Bug #6915
closed
Cf-agent writes incorrect files when the server answers too slowly during recursive copy
Added by Alexis Mousset over 9 years ago.
Updated about 9 years ago.
Description
One file was copied in the location of another. The logs contain:
error: /default/download_from_shared_folder/files/'/bin/'[3]: Timeout - remote end did not respond with the expected amount of data (received=0, expecting=8). (recv: Resource temporarily unavailable)
error: /default/download_from_shared_folder/files/'/bin/'[3]: Failed receive. (ReceiveTransaction: Resource temporarily unavailable)

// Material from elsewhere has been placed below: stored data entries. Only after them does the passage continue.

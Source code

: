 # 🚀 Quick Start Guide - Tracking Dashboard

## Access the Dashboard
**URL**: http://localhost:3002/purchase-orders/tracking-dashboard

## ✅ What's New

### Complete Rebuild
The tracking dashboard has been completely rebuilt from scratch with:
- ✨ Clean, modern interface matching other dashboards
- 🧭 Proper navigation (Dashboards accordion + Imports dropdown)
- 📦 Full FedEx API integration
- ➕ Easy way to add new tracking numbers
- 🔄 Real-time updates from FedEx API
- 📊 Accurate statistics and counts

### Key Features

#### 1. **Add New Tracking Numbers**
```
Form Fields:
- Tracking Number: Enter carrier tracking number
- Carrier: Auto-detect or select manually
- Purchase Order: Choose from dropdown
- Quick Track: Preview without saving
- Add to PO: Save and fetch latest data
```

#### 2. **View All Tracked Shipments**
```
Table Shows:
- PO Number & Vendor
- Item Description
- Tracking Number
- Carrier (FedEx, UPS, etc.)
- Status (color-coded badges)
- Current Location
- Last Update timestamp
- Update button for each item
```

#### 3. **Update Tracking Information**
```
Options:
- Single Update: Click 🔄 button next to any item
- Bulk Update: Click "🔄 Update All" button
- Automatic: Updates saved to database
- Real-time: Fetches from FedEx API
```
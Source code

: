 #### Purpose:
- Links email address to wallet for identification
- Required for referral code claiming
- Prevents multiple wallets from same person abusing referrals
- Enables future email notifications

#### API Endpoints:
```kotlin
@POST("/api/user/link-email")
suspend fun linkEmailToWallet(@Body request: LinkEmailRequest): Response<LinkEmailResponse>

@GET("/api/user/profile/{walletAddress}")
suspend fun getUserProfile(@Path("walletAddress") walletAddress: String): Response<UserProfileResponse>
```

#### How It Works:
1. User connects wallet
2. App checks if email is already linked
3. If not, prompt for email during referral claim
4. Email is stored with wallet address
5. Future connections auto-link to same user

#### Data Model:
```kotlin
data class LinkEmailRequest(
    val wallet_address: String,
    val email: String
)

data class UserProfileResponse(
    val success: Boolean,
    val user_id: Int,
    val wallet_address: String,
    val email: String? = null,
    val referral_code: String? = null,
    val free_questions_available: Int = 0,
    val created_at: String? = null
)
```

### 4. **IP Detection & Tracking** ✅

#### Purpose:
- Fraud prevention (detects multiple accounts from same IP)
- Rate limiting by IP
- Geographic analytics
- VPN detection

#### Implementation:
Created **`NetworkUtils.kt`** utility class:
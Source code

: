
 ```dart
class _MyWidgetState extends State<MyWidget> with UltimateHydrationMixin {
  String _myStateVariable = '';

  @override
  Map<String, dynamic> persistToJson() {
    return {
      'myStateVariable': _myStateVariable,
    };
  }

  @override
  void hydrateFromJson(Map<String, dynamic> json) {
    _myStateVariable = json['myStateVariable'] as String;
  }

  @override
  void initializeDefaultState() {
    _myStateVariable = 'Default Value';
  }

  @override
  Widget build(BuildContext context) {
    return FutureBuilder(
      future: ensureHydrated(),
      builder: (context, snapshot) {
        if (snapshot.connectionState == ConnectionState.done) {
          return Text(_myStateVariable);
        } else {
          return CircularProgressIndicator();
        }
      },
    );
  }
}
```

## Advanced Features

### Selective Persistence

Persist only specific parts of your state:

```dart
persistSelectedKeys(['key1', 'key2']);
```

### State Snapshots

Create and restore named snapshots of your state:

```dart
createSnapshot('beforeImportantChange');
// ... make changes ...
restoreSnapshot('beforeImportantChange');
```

error: /default/download_from_shared_folder/files/'/bin/'[3]: Transmission refused or failed statting '/var/rudder/configuration-repository/shared-files/bin/adm.sh', got 'CFD_FALSE'
error: /default/download_from_shared_folder/files/'/bin/'[3]: Was not able to copy '/var/rudder/configuration-repository/shared-files/bin/dir.sh' to '/bin/dir.sh'
error: /default/download_from_shared_folder/files/'/bin/'[3]: Cannot read SYNCH reply from '1.2.3.4', only -1/13 items parsed
error: /default/download_from_shared_folder/files/'/bin/'[3]: Transmission refused or failed statting '/var/rudder/configuration-repository/shared-files/bin/script.sh', got ' \C2}\93\88\BB!.\ED\BE\94Q\EAy\FD/AK~
This is a know issue: https://dev.cfengine.com/issues/6027.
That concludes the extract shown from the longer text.